Ventilation is a valuable method to keep patients respirating while sedated and when recovering from disease and injury. Unfortunately, with the COVID-19 pandemic, all too many people are finding themselves in the hospital due to an inability to sufficiently breathe. Healthcare providers currently have little choice but to invasively intubate these patients, as non-invasive methods spread virus-laden droplets through the hospital room and hospital to potentially infect others and especially healthcare workers.
But intubation implies ventilation, which brings its own risks to patient recovery.
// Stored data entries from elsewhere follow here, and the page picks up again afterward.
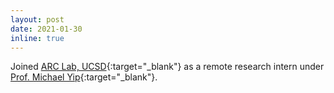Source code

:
 ```yaml
---
layout: post
date: 2021-01-30
inline: true
---
```


Joined [ARC Lab, UCSD](https://www.ucsdarclab.com/){:target="\_blank"} as a remote research intern under [Prof. Michael Yip](https://yip.eng.ucsd.edu/){:target="\_blank"}.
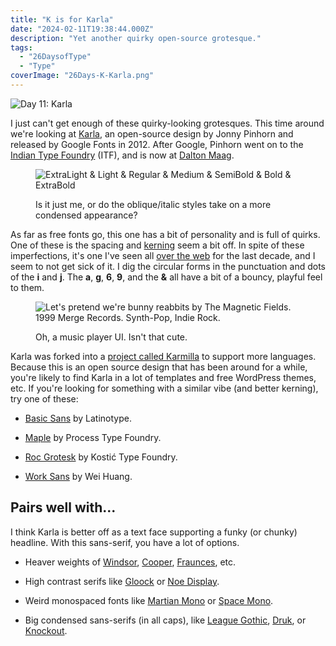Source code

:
 ```yaml
---
title: "K is for Karla"
date: "2024-02-11T19:38:44.000Z"
description: "Yet another quirky open-source grotesque."
tags: 
  - "26DaysofType"
  - "Type"
coverImage: "26Days-K-Karla.png"
---
```


![Day 11: Karla](/img/post-images/26Days-K-Karla-1024x576.png)

I just can't get enough of these quirky-looking grotesques. This time around we're looking at [Karla](https://fonts.google.com/specimen/Karla), an open-source design by Jonny Pinhorn and released by Google Fonts in 2012. After Google, Pinhorn went on to the [Indian Type Foundry](https://www.indiantypefoundry.com/) (ITF), and is now at [Dalton Maag](https://www.daltonmaag.com/about/our-people.html).

<figure>

![ExtraLight & Light & Regular & Medium & SemiBold & Bold & ExtraBold](/img/post-images/26Days-K-Karla-WeightsStyles-1024x576.png)

<figcaption>

Is it just me, or do the oblique/italic styles take on a more condensed appearance?

</figcaption>

</figure>

As far as free fonts go, this one has a bit of personality and is full of quirks. One of these is the spacing and [kerning](https://fonts.google.com/knowledge/glossary/kerning_kerning_pairs) seem a bit off. In spite of these imperfections, it's one I've seen all [over the web](https://www.typewolf.com/karla) for the last decade, and I seem to not get sick of it. I dig the circular forms in the punctuation and dots of the **i** and **j**. The **a**, **g**, **6**, **9**, and the **&** all have a bit of a bouncy, playful feel to them.

<figure>

![Let's pretend we're bunny reabbits by The Magnetic Fields. 1999 Merge Records. Synth-Pop, Indie Rock.](/img/post-images/26Days-K-Karla-69LoveSongs-1-1024x576.png)

<figcaption>

Oh, a music player UI. Isn't that cute.

</figcaption>

</figure>

Karla was forked into a [project called Karmilla](https://github.com/ms-studio/karmilla) to support more languages. Because this is an open source design that has been around for a while, you're likely to find Karla in a lot of templates and free WordPress themes, etc. If you're looking for something with a similar vibe (and better kerning), try one of these:

- [Basic Sans](https://fonts.adobe.com/fonts/basic-sans) by Latinotype.

- [Maple](https://fonts.adobe.com/fonts/maple) by Process Type Foundry.

- [Roc Grotesk](https://fonts.adobe.com/fonts/roc-grotesk) by Kostić Type Foundry.

- [Work Sans](https://fonts.adobe.com/fonts/work-sans) by Wei Huang.

## Pairs well with...

I think Karla is better off as a text face supporting a funky (or chunky) headline. With this sans-serif, you have a lot of options.

- Heaver weights of [Windsor](https://www.myfonts.com/collections/windsor-font-urw), [Cooper](https://fonts.adobe.com/fonts/new-kansas), [Fraunces](https://fraunces.undercase.xyz/), etc.

- High contrast serifs like [Gloock](https://fonts.google.com/specimen/Gloock) or [Noe Display](https://www.schick-toikka.com/noe-display).

- Weird monospaced fonts like [Martian Mono](https://evilmartians.com/products/martian-mono) or [Space Mono](https://fonts.google.com/specimen/Space+Mono).

- Big condensed sans-serifs (in all caps), like [League Gothic](https://www.theleagueofmoveabletype.com/league-gothic), [Druk](https://commercialtype.com/catalog/druk), or [Knockout](https://www.typography.com/fonts/knockout/overview).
With COVID-19, the lungs are often compromised, with reduced volume that makes it more difficult to sustain life even with a ventilator. In ventilation, the patient is usually sedated, is dependent on careful attention to their survival by overwrought healthcare workers, and, after recovery, the patient must be weaned off of the ventilator. Each of these stages carries a risk of morbidity and mortality.
If non-intubated options were made available, including continuous positive airway pressure ventilation and O2 delivery, the risks of ventilation could be reduced for the patient unless absolutely necessary. Further, non-ventilated treatment saves a ventilator for a patient who needs it. Since ventilators and ventilator technicians are scarce worldwide in this public health emergency, any means to free up these resources benefits society.
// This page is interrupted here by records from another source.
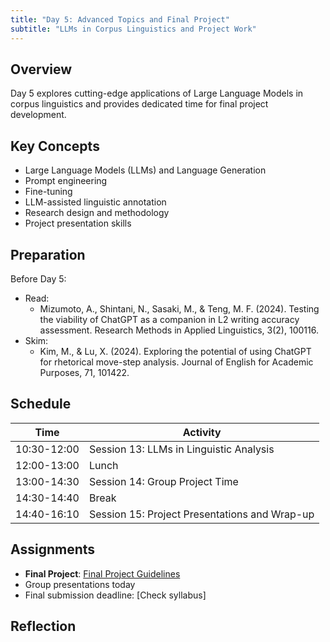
 ```yaml
---
title: "Day 5: Advanced Topics and Final Project"
subtitle: "LLMs in Corpus Linguistics and Project Work"
---
```


## Overview

Day 5 explores cutting-edge applications of Large Language Models in corpus linguistics and provides dedicated time for final project development.

## Key Concepts

- Large Language Models (LLMs) and Language Generation
- Prompt engineering
- Fine-tuning
- LLM-assisted linguistic annotation
- Research design and methodology
- Project presentation skills

## Preparation

Before Day 5:

- Read:
    - Mizumoto, A., Shintani, N., Sasaki, M., & Teng, M. F. (2024). Testing the viability of ChatGPT as a companion in L2 writing accuracy assessment. Research Methods in Applied Linguistics, 3(2), 100116.
- Skim:
    - Kim, M., & Lu, X. (2024). Exploring the potential of using ChatGPT for rhetorical move-step analysis. Journal of English for Academic Purposes, 71, 101422.

## Schedule

| Time | Activity |
|------|----------|
| 10:30-12:00 | Session 13: LLMs in Linguistic Analysis |
| 12:00-13:00 | Lunch |
| 13:00-14:30 | Session 14: Group Project Time |
| 14:30-14:40 | Break |
| 14:40-16:10 | Session 15: Project Presentations and Wrap-up |


## Assignments

- **Final Project**: [Final Project Guidelines](../../assignments/final-project/)
- Group presentations today
- Final submission deadline: [Check syllabus]


## Reflection


<!-- 
<iframe src="session1-intro/slides/slides.html" width="100%" height="600px" frameborder="0"></iframe>

[View slides in fullscreen](session1-intro/slides/slides.html){target="_blank"} -->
Our team has devised solutions to the problem as described below.
Devised by Dr. Alexander M. Girgis, M.D., with Gopesh Tilvawala, James Friend, and other engineering and medical staff from UC San Diego School of Medicine, the Jacobs School of Engineering and the Qualcomm Institute, the healthcare worker can treat patients without requriing intubation.
After construction of the boxes, showing the mounting handle, the bed fixation, and the ports for healthcare worker access to the patient during intubation.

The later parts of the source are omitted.